# Do Warships have elevators?



## Bay7 (Nov 8, 1999)

DO warships and carriers etc have elevators or just ladders and stairways?

I know cruise ships have elevators, I was just wondering if military ships do too.

Cheers,

Mike


----------



## StarCruiser (Sep 28, 1999)

Ladders and stairways only - unless you count the elevators on carriers (for aircraft)...
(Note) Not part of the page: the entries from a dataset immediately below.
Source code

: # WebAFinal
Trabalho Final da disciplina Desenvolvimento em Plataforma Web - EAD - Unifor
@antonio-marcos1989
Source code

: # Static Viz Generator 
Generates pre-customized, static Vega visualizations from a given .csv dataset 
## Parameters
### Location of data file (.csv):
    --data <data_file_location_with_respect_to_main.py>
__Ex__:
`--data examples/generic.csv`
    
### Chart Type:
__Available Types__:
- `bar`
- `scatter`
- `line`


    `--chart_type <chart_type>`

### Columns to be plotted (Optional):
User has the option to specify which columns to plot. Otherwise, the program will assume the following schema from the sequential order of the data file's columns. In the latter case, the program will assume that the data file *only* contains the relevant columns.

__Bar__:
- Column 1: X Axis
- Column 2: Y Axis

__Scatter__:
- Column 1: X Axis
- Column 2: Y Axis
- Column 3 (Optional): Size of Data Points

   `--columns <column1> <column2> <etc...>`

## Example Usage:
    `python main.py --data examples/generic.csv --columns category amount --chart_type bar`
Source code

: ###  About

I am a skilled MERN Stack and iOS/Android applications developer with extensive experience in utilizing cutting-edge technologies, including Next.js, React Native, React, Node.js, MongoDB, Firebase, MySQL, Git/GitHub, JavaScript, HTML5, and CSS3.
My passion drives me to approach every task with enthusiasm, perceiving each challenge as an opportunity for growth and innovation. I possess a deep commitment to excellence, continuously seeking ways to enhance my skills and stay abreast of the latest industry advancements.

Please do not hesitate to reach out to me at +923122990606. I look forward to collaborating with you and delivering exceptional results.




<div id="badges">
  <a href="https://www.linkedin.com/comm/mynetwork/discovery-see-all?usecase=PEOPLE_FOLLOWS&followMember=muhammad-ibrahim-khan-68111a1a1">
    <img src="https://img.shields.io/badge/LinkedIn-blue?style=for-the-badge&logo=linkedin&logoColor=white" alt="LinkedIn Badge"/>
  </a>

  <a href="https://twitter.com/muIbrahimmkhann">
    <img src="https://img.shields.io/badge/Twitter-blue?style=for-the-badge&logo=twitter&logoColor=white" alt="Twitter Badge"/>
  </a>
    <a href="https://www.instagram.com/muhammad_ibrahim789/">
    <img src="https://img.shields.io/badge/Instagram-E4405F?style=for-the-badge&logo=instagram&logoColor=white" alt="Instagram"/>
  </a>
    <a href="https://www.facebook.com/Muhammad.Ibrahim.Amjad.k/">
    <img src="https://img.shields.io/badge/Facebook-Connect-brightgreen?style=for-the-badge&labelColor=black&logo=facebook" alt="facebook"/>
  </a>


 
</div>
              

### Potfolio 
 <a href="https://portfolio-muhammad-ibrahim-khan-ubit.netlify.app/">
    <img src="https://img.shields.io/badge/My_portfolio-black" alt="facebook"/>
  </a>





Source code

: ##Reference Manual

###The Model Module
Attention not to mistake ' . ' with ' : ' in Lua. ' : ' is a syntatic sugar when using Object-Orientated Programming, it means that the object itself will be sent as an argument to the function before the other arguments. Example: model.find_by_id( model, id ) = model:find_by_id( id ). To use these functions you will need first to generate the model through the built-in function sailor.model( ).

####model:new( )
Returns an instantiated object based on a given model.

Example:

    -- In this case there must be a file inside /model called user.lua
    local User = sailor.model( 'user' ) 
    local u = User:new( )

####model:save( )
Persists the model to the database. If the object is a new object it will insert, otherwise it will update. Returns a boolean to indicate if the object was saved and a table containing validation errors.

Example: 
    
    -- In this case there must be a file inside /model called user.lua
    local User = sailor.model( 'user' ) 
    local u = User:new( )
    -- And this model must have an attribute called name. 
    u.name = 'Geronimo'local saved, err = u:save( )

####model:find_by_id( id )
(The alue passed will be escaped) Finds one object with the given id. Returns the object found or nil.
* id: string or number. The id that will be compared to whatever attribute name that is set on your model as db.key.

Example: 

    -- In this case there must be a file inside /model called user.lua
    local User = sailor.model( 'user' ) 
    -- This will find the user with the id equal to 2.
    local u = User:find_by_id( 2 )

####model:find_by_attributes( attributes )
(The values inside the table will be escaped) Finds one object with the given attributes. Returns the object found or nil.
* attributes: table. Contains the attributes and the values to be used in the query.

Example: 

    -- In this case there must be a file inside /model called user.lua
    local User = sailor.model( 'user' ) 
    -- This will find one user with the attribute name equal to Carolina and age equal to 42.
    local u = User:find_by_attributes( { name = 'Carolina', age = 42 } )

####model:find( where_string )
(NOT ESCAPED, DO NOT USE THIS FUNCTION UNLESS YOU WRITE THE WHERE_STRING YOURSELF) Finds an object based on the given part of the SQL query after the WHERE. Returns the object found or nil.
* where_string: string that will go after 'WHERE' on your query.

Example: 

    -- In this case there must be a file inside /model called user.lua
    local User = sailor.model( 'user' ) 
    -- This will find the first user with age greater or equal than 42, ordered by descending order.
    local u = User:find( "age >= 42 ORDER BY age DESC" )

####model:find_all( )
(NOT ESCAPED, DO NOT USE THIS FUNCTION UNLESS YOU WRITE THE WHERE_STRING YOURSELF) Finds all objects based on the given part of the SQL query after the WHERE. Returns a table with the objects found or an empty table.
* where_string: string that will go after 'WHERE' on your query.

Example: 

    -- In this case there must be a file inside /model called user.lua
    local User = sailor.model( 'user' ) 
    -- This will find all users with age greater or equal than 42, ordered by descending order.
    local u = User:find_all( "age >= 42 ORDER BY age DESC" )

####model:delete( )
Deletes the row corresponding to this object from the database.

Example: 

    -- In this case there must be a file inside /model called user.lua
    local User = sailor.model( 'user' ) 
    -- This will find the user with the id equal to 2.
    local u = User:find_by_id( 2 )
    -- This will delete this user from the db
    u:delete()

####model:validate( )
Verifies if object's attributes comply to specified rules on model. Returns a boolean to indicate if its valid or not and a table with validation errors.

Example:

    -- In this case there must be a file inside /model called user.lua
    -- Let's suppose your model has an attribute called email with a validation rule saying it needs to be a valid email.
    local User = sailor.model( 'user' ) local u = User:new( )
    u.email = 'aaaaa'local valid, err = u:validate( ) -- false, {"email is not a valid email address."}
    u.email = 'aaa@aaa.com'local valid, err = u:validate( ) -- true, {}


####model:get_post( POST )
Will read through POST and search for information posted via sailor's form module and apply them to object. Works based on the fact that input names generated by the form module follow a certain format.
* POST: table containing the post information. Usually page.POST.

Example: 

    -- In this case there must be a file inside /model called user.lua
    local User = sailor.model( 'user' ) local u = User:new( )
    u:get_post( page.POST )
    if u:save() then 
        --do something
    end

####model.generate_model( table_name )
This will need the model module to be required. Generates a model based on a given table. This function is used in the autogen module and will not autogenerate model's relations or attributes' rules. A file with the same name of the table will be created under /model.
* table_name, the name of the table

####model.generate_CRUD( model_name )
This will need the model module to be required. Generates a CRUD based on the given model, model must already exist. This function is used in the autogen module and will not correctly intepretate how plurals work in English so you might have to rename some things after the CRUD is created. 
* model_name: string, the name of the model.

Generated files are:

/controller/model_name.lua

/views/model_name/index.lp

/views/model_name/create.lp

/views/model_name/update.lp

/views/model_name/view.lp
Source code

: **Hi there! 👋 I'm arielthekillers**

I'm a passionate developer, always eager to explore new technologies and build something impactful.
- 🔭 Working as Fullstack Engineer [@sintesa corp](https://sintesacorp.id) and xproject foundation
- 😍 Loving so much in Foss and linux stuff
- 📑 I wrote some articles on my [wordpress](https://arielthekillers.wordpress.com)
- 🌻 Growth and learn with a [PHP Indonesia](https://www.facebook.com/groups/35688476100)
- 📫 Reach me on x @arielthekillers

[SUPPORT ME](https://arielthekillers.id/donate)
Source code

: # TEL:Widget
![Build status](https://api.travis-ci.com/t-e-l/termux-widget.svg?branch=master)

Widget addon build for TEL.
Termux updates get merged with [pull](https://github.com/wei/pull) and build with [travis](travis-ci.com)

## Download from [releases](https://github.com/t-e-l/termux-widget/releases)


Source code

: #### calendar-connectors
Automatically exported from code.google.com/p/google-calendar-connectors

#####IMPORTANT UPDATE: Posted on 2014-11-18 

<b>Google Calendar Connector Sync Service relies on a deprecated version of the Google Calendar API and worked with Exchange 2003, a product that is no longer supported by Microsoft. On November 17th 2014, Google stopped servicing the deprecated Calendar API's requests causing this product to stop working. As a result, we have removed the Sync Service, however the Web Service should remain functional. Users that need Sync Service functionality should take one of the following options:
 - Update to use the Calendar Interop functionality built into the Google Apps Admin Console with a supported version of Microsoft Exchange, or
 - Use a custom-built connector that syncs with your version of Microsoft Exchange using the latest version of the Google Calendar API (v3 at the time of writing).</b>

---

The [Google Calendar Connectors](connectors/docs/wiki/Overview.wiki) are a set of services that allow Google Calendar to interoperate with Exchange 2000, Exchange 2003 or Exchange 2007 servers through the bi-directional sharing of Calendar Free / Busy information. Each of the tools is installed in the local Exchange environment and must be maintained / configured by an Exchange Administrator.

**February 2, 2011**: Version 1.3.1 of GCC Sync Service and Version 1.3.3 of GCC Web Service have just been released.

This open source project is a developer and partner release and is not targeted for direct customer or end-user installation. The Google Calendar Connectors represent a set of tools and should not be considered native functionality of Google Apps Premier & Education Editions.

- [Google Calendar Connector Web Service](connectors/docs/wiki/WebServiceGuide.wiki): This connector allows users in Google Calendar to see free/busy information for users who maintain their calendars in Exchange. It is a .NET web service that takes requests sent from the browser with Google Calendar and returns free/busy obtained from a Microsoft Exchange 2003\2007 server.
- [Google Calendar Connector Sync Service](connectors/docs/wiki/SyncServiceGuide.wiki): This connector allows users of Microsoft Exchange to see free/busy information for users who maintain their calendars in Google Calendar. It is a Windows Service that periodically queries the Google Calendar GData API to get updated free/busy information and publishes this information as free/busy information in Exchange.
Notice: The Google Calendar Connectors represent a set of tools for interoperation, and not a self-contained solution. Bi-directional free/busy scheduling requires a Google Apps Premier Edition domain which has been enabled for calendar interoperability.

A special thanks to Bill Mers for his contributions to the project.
Actually - they also tend to use elevators for ammo to the flight-deck and I suppose some more modern ships might have freight elevators as well...


----------



## mactrek (Mar 30, 2004)

Enterprise (CVN-65) has an elevator that runs from the O-3 level up through the island structure. I don't know if it still works ... But it's there.


----------



## StarshipClass (Aug 13, 2003)

FFGs have a central elevator for lowering supplies and parts to the pantry and to the engineering areas.


----------



## Steven Coffey (Jan 5, 2005)

The carrier USS Lexington had an escalator for the flight crew!


----------



## mb1k (May 6, 2002)

Steven Coffey said:


> The carrier USS Lexington had an escalator for the flight crew!


Came right down to sick bay's front door too. It was a nice touch.

Not counting the dumbwaiters or service elevators I think the only true elevator otherwise was on a WWII BB from what I've heard. But what do I know, I was just in the Navy for 10 years.


----------